Here is my output file:

ulimit -a
core file size (blocks, -c) 0
data seg size (kbytes, -d) unlimited
scheduling priority (-e) 0
file size (blocks, -f) unlimited
pending signals (-i) 514557
max locked memory (kbytes, -l) unlimited
max memory size (kbytes, -m) unlimited
open files (-n) 16384
pipe size (512 bytes, -p) 8
POSIX message queues (bytes, -q) 819200
real-time priority (-r) 0
stack size (kbytes, -s) unlimited
cpu time (seconds, -t) unlimited
max user processes (-u) 514557
virtual memory (kbytes, -v) unlimited
file locks (-x) unlimited
hostname:
cn001
you are acquiring the resoures:
cn001
cn002
cn003
cn006

and here is error output file:

[1] DAPL startup: RLIMIT_MEMLOCK too small
[3] DAPL startup: RLIMIT_MEMLOCK too small
[2] DAPL startup: RLIMIT_MEMLOCK too small
Fatal error in MPI_Init: Other MPI error, error stack:
MPIR_Init_thread(805)…: fail failed
MPID_Init(1859)…: channel initialization failed
MPIDI_CH3_Init(147)…: fail failed
dapl_rc_setup_all_connections_20(1394): generic failure with errno = 872598799
getConnInfoKVS(956)…: PMI_KVS_Get failed

I realized the stack size problem, but the output file had been shown that locked memory is unlimited.
max locked memory (kbytes, -l) unlimited

This problem only happened when I made the job cross hosts.

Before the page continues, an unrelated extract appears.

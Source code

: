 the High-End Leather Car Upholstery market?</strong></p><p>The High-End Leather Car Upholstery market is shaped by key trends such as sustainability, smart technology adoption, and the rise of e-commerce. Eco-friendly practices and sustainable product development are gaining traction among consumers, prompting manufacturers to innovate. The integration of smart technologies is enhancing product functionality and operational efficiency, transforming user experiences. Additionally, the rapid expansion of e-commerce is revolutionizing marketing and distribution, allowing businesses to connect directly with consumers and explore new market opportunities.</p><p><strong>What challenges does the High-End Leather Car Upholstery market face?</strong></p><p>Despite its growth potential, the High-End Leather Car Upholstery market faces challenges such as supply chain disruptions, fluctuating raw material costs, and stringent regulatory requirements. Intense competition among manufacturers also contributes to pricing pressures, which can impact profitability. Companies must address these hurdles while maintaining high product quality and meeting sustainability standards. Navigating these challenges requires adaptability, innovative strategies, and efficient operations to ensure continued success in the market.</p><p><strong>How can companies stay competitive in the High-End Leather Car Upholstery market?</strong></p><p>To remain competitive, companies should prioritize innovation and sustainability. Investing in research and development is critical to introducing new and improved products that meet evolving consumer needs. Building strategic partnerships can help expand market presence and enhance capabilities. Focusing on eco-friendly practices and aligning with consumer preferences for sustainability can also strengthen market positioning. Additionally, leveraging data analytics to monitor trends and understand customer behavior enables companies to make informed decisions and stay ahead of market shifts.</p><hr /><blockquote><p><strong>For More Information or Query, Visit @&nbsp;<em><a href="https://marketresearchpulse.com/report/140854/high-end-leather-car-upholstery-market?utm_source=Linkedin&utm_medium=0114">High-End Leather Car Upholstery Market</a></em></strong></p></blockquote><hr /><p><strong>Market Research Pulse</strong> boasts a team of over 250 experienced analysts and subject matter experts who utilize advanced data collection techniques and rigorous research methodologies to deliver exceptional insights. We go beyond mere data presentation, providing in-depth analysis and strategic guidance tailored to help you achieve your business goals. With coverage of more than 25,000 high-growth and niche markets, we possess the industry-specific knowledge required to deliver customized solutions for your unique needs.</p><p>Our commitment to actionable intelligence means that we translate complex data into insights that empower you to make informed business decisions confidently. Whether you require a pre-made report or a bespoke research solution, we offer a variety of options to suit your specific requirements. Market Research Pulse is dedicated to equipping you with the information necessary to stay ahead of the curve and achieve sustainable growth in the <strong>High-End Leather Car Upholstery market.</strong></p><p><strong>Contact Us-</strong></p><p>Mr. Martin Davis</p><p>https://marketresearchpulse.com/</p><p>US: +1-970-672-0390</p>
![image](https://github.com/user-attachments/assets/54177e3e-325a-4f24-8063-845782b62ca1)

Multiple chunks in the same host will not induce this.

Do anyone have the same experience?
Gratefully for any comments.

Thanks,
Chris

P. S.
I used TORQUE as my PBS and the same job(same source of Intel compiler and my app) can be done on TORQUE.


#2

Hello @chris,

The error you are seeing is coming from MPI attempting to initialize a thread, most likely on another node. Make sure /etc/security/limits.conf has the following entries:

* soft memlock unlimited
* hard memlock unlimited

You will need to reboot the nodes for the changes to take effect.

Please note that this forum is for PBS Pro related questions. TORQUE is supported by a different vendor.

Thanks,

Mike


#3

Hi @mkaro,

Thanks for your comment.
This helps me. Everything is OK after changing the /etc/security/limits.conf.
I just wondering that I had make sure that my host have the unlimited sizes of lock memory.
in the script, output showed before
max locked memory (kbytes, -l) unlimited

Why do I still need to change the /etc/security/limits.conf and reboot.
I think this is the linux’s issues bothering me, not the pbspro.

Again, thanks for diagnosing this.


#4

Glad to be of help. You’re correct in that Linux controls the default session limits, and those may be adjusted by PBS Pro or by the user within their job… at least those that are modifiable by a non-privileged user. Let us know if you have more questions.